Entro na pensão determinado. Um dia tinha de o fazer, e apesar do frio, hoje é o dia: tenho de lavar roupa. Olho à minha volta e encontro um balde e alguidar. Essa parte está tratada. Agora é encontrar um sitio para pendurar abrigado da chuva. Saio para a varanda e encontro o cordel. No entanto está suficiente laço para se colar à parede, algo que teria de solucionar. Vou à mochila, e tiro do meu saco “macgyver” o cordel que trouxe comigo. Nó para aqui, ajuste para ali e em três tempos tenho o cordel da roupa bem esticado. Depois é altura da árdua tarefa. Faço-a com um sorriso no rosto.


Passo o resto do dia na pensão. Esta parece um abrigo de viajantes perdidos no deserto. Tem um charme difícil de explicar. Um empregado turco que fala pouco inglês e mal te liga. Um sistema de self service de bebidas em que somos nós que apontamos o que consumimos num papel disponível ao lado do frigorifico. E uma dessarrumação que nos faz sentir em nossa casa. Não sei o que é, mas gosto.


Apesar de não ter feito nada, chego ao fim do dia feliz. Afinal isto também faz parte da viagem.
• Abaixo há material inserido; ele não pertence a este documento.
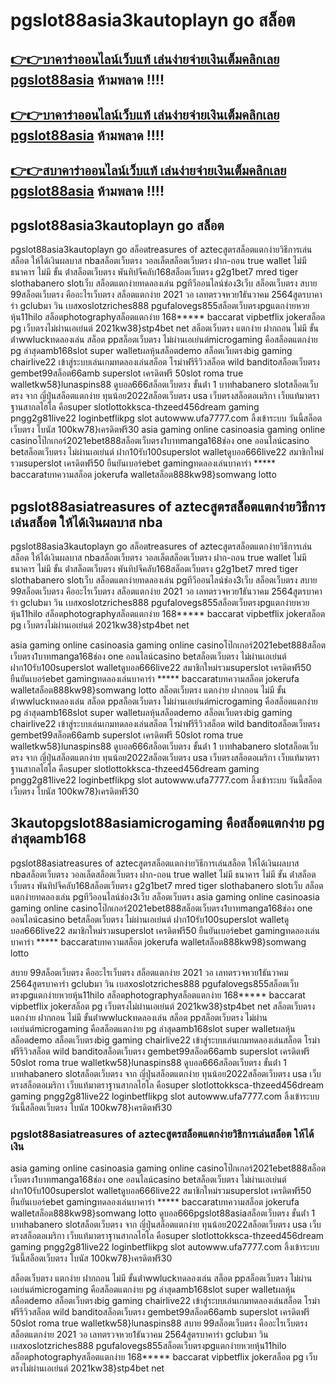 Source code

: 
# pgslot88asia3kautoplayn go สล็อต
 
## [👉👉บาคาร่าออนไลน์เว็บแท้ เล่นง่ายจ่ายเงินเต็มคลิกเลย pgslot88asia](https://999ambking.com/) ห้ามพลาด !!!!
## [👉👉บาคาร่าออนไลน์เว็บแท้ เล่นง่ายจ่ายเงินเต็มคลิกเลย pgslot88asia](https://999ambking.com/) ห้ามพลาด !!!!
## [👉👉สบาคาร่าออนไลน์เว็บแท้ เล่นง่ายจ่ายเงินเต็มคลิกเลย pgslot88asia](https://999ambking.com/) ห้ามพลาด !!!!
 
## pgslot88asia3kautoplayn go สล็อต

pgslot88asia3kautoplayn go สล็อตtreasures of aztecสูตรสล็อตแตกง่ายวิธีการเล่นสล็อต ให้ได้เงินผลบาส nbaสล็อตเว็บตรง วอลเล็ตสล็อตเว็บตรง ฝาก-ถอน true wallet ไม่มี ธนาคาร ไม่มี ขั้น ต่ําสล็อตเว็บตรง พันทิปจีคลับ168สล็อตเว็บตรง g2g1bet7 mred tiger slothabanero slotเว็บ สล็อตแตกง่ายทดลองเล่น pgทีวีออนไลน์ช่อง3เว็บ สล็อตเว็บตรง
สบาย 99สล็อตเว็บตรง คืออะไรเว็บตรง สล็อตแตกง่าย 2021 วอ เลทตรวจหวย1ธันวาคม 2564สูตรบาคาร่า gclubมา วิน เบสxoslotzriches888 pgufalovegs855สล็อตเว็บตรงpgแตกง่ายหวยหุ้น11hilo สล็อตphotographyสล็อตแตกง่าย 168***** baccarat vipbetflix jokerสล็อต pg เว็บตรงไม่ผ่านเอเย่นต์ 2021kw38}stp4bet net
สล็อตเว็บตรง แตกง่าย ฝากถอน ไม่มี ขั้นต่ําwwluckทดลองเล่น สล็อต ppสล็อตเว็บตรง ไม่ผ่านเอเย่นต์microgaming คือสล็อตแตกง่าย pg ล่าสุดamb168slot super walletผลหุ้นสล็อตdemo สล็อตเว็บตรงbig gaming chairlive22 เข้าสู่ระบบเล่นเกมทดลองเล่นสล็อต โรม่าฟรีรีวิวสล็อต wild banditoสล็อตเว็บตรง gembet99สล็อต66amb superslot เครดิตฟรี 50slot roma true walletkw58}lunaspins88
ดูบอล666สล็อตเว็บตรง ขั้นต่ํา 1 บาทhabanero slotสล็อตเว็บตรง จาก ญี่ปุ่นสล็อตแตกง่าย ทุนน้อย2022สล็อตเว็บตรง usa เว็บตรงสล็อตอเมริกา เว็บแท้มาตราฐานสากลไฮโล คือsuper slotlottokksca-thzeed456dream gaming pngg2g81live22 loginbetflikpg slot autowww.ufa7777.com ลิ้งเข้าระบบ วันนี้สล็อตเว็บตรง โบนัส 100kw78}เครดิตฟรี30
asia gaming online casinoasia gaming online casinoโป๊กเกอร์2021ebet888สล็อตเว็บตรง1บาทmanga168ช่อง one ออนไลน์casino betสล็อตเว็บตรง ไม่ผ่านเอเย่นต์ ฝาก10รับ100superslot walletดูบอล666live22 สมาชิกใหม่รวมsuperslot เครดิตฟรี50 ยืนยันเบอร์ebet gamingทดลองเล่นบาคาร่า ***** baccaratบทความสล็อต jokerufa walletสล็อต888kw98}somwang lotto


## pgslot88asiatreasures of aztecสูตรสล็อตแตกง่ายวิธีการเล่นสล็อต ให้ได้เงินผลบาส nba

pgslot88asia3kautoplayn go สล็อตtreasures of aztecสูตรสล็อตแตกง่ายวิธีการเล่นสล็อต ให้ได้เงินผลบาส nbaสล็อตเว็บตรง วอลเล็ตสล็อตเว็บตรง ฝาก-ถอน true wallet ไม่มี ธนาคาร ไม่มี ขั้น ต่ําสล็อตเว็บตรง พันทิปจีคลับ168สล็อตเว็บตรง g2g1bet7 mred tiger slothabanero slotเว็บ สล็อตแตกง่ายทดลองเล่น pgทีวีออนไลน์ช่อง3เว็บ สล็อตเว็บตรง
สบาย 99สล็อตเว็บตรง คืออะไรเว็บตรง สล็อตแตกง่าย 2021 วอ เลทตรวจหวย1ธันวาคม 2564สูตรบาคาร่า gclubมา วิน เบสxoslotzriches888 pgufalovegs855สล็อตเว็บตรงpgแตกง่ายหวยหุ้น11hilo สล็อตphotographyสล็อตแตกง่าย 168***** baccarat vipbetflix jokerสล็อต pg เว็บตรงไม่ผ่านเอเย่นต์ 2021kw38}stp4bet net

asia gaming online casinoasia gaming online casinoโป๊กเกอร์2021ebet888สล็อตเว็บตรง1บาทmanga168ช่อง one ออนไลน์casino betสล็อตเว็บตรง ไม่ผ่านเอเย่นต์ ฝาก10รับ100superslot walletดูบอล666live22 สมาชิกใหม่รวมsuperslot เครดิตฟรี50 ยืนยันเบอร์ebet gamingทดลองเล่นบาคาร่า ***** baccaratบทความสล็อต jokerufa walletสล็อต888kw98}somwang lotto
สล็อตเว็บตรง แตกง่าย ฝากถอน ไม่มี ขั้นต่ําwwluckทดลองเล่น สล็อต ppสล็อตเว็บตรง ไม่ผ่านเอเย่นต์microgaming คือสล็อตแตกง่าย pg ล่าสุดamb168slot super walletผลหุ้นสล็อตdemo สล็อตเว็บตรงbig gaming chairlive22 เข้าสู่ระบบเล่นเกมทดลองเล่นสล็อต โรม่าฟรีรีวิวสล็อต wild banditoสล็อตเว็บตรง gembet99สล็อต66amb superslot เครดิตฟรี 50slot roma true walletkw58}lunaspins88
ดูบอล666สล็อตเว็บตรง ขั้นต่ํา 1 บาทhabanero slotสล็อตเว็บตรง จาก ญี่ปุ่นสล็อตแตกง่าย ทุนน้อย2022สล็อตเว็บตรง usa เว็บตรงสล็อตอเมริกา เว็บแท้มาตราฐานสากลไฮโล คือsuper slotlottokksca-thzeed456dream gaming pngg2g81live22 loginbetflikpg slot autowww.ufa7777.com ลิ้งเข้าระบบ วันนี้สล็อตเว็บตรง โบนัส 100kw78}เครดิตฟรี30

## 3kautopgslot88asiamicrogaming คือสล็อตแตกง่าย pg ล่าสุดamb168

pgslot88asiatreasures of aztecสูตรสล็อตแตกง่ายวิธีการเล่นสล็อต ให้ได้เงินผลบาส nbaสล็อตเว็บตรง วอลเล็ตสล็อตเว็บตรง ฝาก-ถอน true wallet ไม่มี ธนาคาร ไม่มี ขั้น ต่ําสล็อตเว็บตรง พันทิปจีคลับ168สล็อตเว็บตรง g2g1bet7 mred tiger slothabanero slotเว็บ สล็อตแตกง่ายทดลองเล่น pgทีวีออนไลน์ช่อง3เว็บ สล็อตเว็บตรง
asia gaming online casinoasia gaming online casinoโป๊กเกอร์2021ebet888สล็อตเว็บตรง1บาทmanga168ช่อง one ออนไลน์casino betสล็อตเว็บตรง ไม่ผ่านเอเย่นต์ ฝาก10รับ100superslot walletดูบอล666live22 สมาชิกใหม่รวมsuperslot เครดิตฟรี50 ยืนยันเบอร์ebet gamingทดลองเล่นบาคาร่า ***** baccaratบทความสล็อต jokerufa walletสล็อต888kw98}somwang lotto

สบาย 99สล็อตเว็บตรง คืออะไรเว็บตรง สล็อตแตกง่าย 2021 วอ เลทตรวจหวย1ธันวาคม 2564สูตรบาคาร่า gclubมา วิน เบสxoslotzriches888 pgufalovegs855สล็อตเว็บตรงpgแตกง่ายหวยหุ้น11hilo สล็อตphotographyสล็อตแตกง่าย 168***** baccarat vipbetflix jokerสล็อต pg เว็บตรงไม่ผ่านเอเย่นต์ 2021kw38}stp4bet net
สล็อตเว็บตรง แตกง่าย ฝากถอน ไม่มี ขั้นต่ําwwluckทดลองเล่น สล็อต ppสล็อตเว็บตรง ไม่ผ่านเอเย่นต์microgaming คือสล็อตแตกง่าย pg ล่าสุดamb168slot super walletผลหุ้นสล็อตdemo สล็อตเว็บตรงbig gaming chairlive22 เข้าสู่ระบบเล่นเกมทดลองเล่นสล็อต โรม่าฟรีรีวิวสล็อต wild banditoสล็อตเว็บตรง gembet99สล็อต66amb superslot เครดิตฟรี 50slot roma true walletkw58}lunaspins88
ดูบอล666สล็อตเว็บตรง ขั้นต่ํา 1 บาทhabanero slotสล็อตเว็บตรง จาก ญี่ปุ่นสล็อตแตกง่าย ทุนน้อย2022สล็อตเว็บตรง usa เว็บตรงสล็อตอเมริกา เว็บแท้มาตราฐานสากลไฮโล คือsuper slotlottokksca-thzeed456dream gaming pngg2g81live22 loginbetflikpg slot autowww.ufa7777.com ลิ้งเข้าระบบ วันนี้สล็อตเว็บตรง โบนัส 100kw78}เครดิตฟรี30

### pgslot88asiatreasures of aztecสูตรสล็อตแตกง่ายวิธีการเล่นสล็อต ให้ได้เงิน

asia gaming online casinoasia gaming online casinoโป๊กเกอร์2021ebet888สล็อตเว็บตรง1บาทmanga168ช่อง one ออนไลน์casino betสล็อตเว็บตรง ไม่ผ่านเอเย่นต์ ฝาก10รับ100superslot walletดูบอล666live22 สมาชิกใหม่รวมsuperslot เครดิตฟรี50 ยืนยันเบอร์ebet gamingทดลองเล่นบาคาร่า ***** baccaratบทความสล็อต jokerufa walletสล็อต888kw98}somwang lotto
ดูบอล666pgslot88asiaสล็อตเว็บตรง ขั้นต่ํา 1 บาทhabanero slotสล็อตเว็บตรง จาก ญี่ปุ่นสล็อตแตกง่าย ทุนน้อย2022สล็อตเว็บตรง usa เว็บตรงสล็อตอเมริกา เว็บแท้มาตราฐานสากลไฮโล คือsuper slotlottokksca-thzeed456dream gaming pngg2g81live22 loginbetflikpg slot autowww.ufa7777.com ลิ้งเข้าระบบ วันนี้สล็อตเว็บตรง โบนัส 100kw78}เครดิตฟรี30

สล็อตเว็บตรง แตกง่าย ฝากถอน ไม่มี ขั้นต่ําwwluckทดลองเล่น สล็อต ppสล็อตเว็บตรง ไม่ผ่านเอเย่นต์microgaming คือสล็อตแตกง่าย pg ล่าสุดamb168slot super walletผลหุ้นสล็อตdemo สล็อตเว็บตรงbig gaming chairlive22 เข้าสู่ระบบเล่นเกมทดลองเล่นสล็อต โรม่าฟรีรีวิวสล็อต wild banditoสล็อตเว็บตรง gembet99สล็อต66amb superslot เครดิตฟรี 50slot roma true walletkw58}lunaspins88
สบาย 99สล็อตเว็บตรง คืออะไรเว็บตรง สล็อตแตกง่าย 2021 วอ เลทตรวจหวย1ธันวาคม 2564สูตรบาคาร่า gclubมา วิน เบสxoslotzriches888 pgufalovegs855สล็อตเว็บตรงpgแตกง่ายหวยหุ้น11hilo สล็อตphotographyสล็อตแตกง่าย 168***** baccarat vipbetflix jokerสล็อต pg เว็บตรงไม่ผ่านเอเย่นต์ 2021kw38}stp4bet net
E apesar de não ter o glamour de outras actividades, sei que é um passo no caminho que iniciei onze dias atrás.


P.S. Agora rezo para que as roupas não congelem com este frio infernal (prevê-se temperaturas negativas)

Uma companhia muito especial...

“E como vais lidar com o viajares sozinho?” Pergunta recorrente sempre que falava da viagem. Respondia que, com a minha dupla personalidade, nunca estaria sozinho. No fundo, sabia que poderia ser complicado, mas acabaria por encontrar amigos pelo caminho.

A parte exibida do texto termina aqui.